First Missionary Bishop in the United States
Anglican Commemoration
Jackson Kemper was the first missionary bishop of the Episcopal Church — consecrated in 1835 with jurisdiction over the vast American frontier. For thirty-five years he traveled the western territories by horseback, stagecoach, canoe, and foot, planting churches, ordaining clergy, founding schools, and organizing dioceses in a region where Episcopalians were vastly outnumbered. His episcopate established the principle that the church must go to the people rather than wait for people to come to the church.
Kemper was born in Pleasant Valley, New York, in 1789 and educated at Columbia College and the General Theological Seminary. Ordained in 1814, he served parishes in Connecticut and Philadelphia before the General Convention elected him Missionary Bishop of Indiana and Missouri in 1835.
His territory was staggering. At various points his jurisdiction included Indiana, Missouri, Wisconsin, Iowa, Minnesota, Nebraska, and Kansas — an area larger than Western Europe. He traveled ceaselessly, covering thousands of miles each year on horseback and by water, preaching in courthouses, taverns, and private homes, celebrating the Eucharist wherever he could gather a congregation.
Kemper founded Nashotah House, a seminary and monastic community in Wisconsin (1842), and Racine College (1852), institutions designed to train clergy for frontier ministry. He was instrumental in organizing the dioceses of Indiana, Wisconsin, Iowa, Minnesota, Nebraska, and Kansas — effectively creating the institutional structure of the Episcopal Church across the Midwest.

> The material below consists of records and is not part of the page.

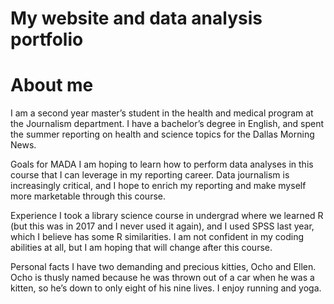 # My website and data analysis portfolio
# About me
I am a second year master’s student in the health and medical program at the Journalism department. I have a bachelor’s degree in English, and spent the summer reporting on health and science topics for the Dallas Morning News. 

Goals for MADA
I am hoping to learn how to perform data analyses in this course that I can leverage in my reporting career. Data journalism is increasingly critical, and I hope to enrich my reporting and make myself more marketable through this course. 

Experience
I took a library science course in undergrad where we learned R (but this was in 2017 and I never used it again), and I used SPSS last year, which I believe has some R similarities. I am not confident in my coding abilities at all, but I am hoping that will change after this course. 

Personal facts
I have two demanding and precious kitties, Ocho and Ellen. Ocho is thusly named because he was thrown out of a car when he was a kitten, so he’s down to only eight of his nine lives. I enjoy running and yoga.
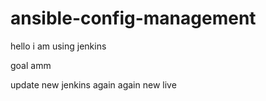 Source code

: # ansible-config-management

hello i am using jenkins

goal amm

update new jenkins
again
again new live 




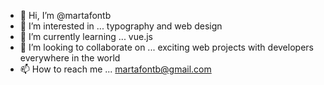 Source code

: - 👋 Hi, I’m @martafontb
- 👀 I’m interested in ... typography and web design
- 🌱 I’m currently learning ... vue.js
- 💞️ I’m looking to collaborate on ... exciting web projects with developers everywhere in the world
- 📫 How to reach me ... martafontb@gmail.com

<!---
martafontb/martafontb is a ✨ special ✨ repository because its `README.md` (this file) appears on your GitHub profile.
You can click the Preview link to take a look at your changes.
--->

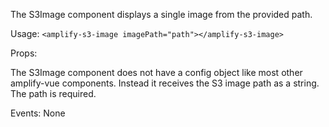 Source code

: The S3Image component displays a single image from the provided path.

Usage: `<amplify-s3-image imagePath="path"></amplify-s3-image>`

Props:

The S3Image component does not have a config object like most other amplify-vue components. Instead it receives the S3 image path as a string.  The path is required.

Events: None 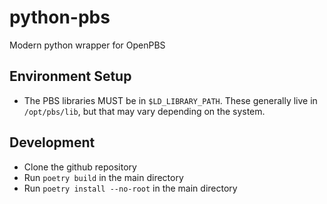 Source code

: # python-pbs
Modern python wrapper for OpenPBS

## Environment Setup
- The PBS libraries MUST be in `$LD_LIBRARY_PATH`. These generally live in `/opt/pbs/lib`, but that may vary depending on the system.

## Development
- Clone the github repository
- Run `poetry build` in the main directory
- Run `poetry install --no-root` in the main directory
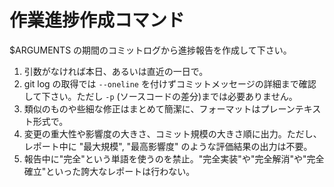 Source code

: # 作業進捗作成コマンド

$ARGUMENTS の期間のコミットログから進捗報告を作成して下さい。

1. 引数がなければ本日、あるいは直近の一日で。
2. git log の取得では `--oneline` を付けずコミットメッセージの詳細まで確認して下さい。ただし `-p` (ソースコードの差分)までは必要ありません。
3. 類似のものや些細な修正はまとめて簡潔に、フォーマットはプレーンテキスト形式で。
4. 変更の重大性や影響度の大きさ、コミット規模の大きさ順に出力。ただし、レポート中に "最大規模", "最高影響度" のような評価結果の出力は不要。
5. 報告中に"完全"という単語を使うのを禁止。"完全実装"や"完全解消"や"完全確立"といった誇大なレポートは行わない。
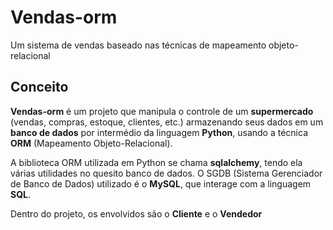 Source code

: # Vendas-orm
Um sistema de vendas baseado nas técnicas de mapeamento objeto-relacional
## Conceito
**Vendas-orm** é um projeto que manipula o controle de um **supermercado** (vendas, compras, estoque, clientes, etc.) armazenando seus dados em um **banco de dados** por intermédio da linguagem **Python**, usando a técnica **ORM** (Mapeamento Objeto-Relacional). 

A biblioteca ORM utilizada em Python se chama **sqlalchemy**, tendo ela várias utilidades no quesito banco de dados. O SGDB (Sistema Gerenciador de Banco de Dados) utilizado é o **MySQL**, que interage com a linguagem **SQL**.

Dentro do projeto, os envolvidos são o **Cliente** e o **Vendedor**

His ministry also extended to Native American communities, where he supported mission work among the Oneida and other peoples, though the record here reflects the complex and painful realities of westward expansion and Indigenous displacement in that era.
Kemper served until his death on May 24, 1870, at the age of eighty, having spent thirty-five years in missionary work that transformed the Episcopal Church from an Eastern establishment institution into a genuinely national church.
Kemper's legacy was established immediately among frontier Episcopalians as the model of the missionary bishop — a figure who endured hardship, traveled vast distances, and planted churches in wilderness territories. Nashotah House seminary became a living monument to his vision of educated clergy for frontier ministry, and it remains active and influential. The diocesan structures he established — Indiana, Wisconsin, Iowa, Minnesota, Nebraska, Kansas — became the skeleton of the Episcopal Church's western presence and validate his strategic vision. Within Episcopal historiography, he is invoked as the exemplar of the episcopate as a missionary and itinerant office rather than a settled dignitary position. His age at death (eighty) combined with the physical demands of his ministry reinforces the tradition of his sacrificial dedication.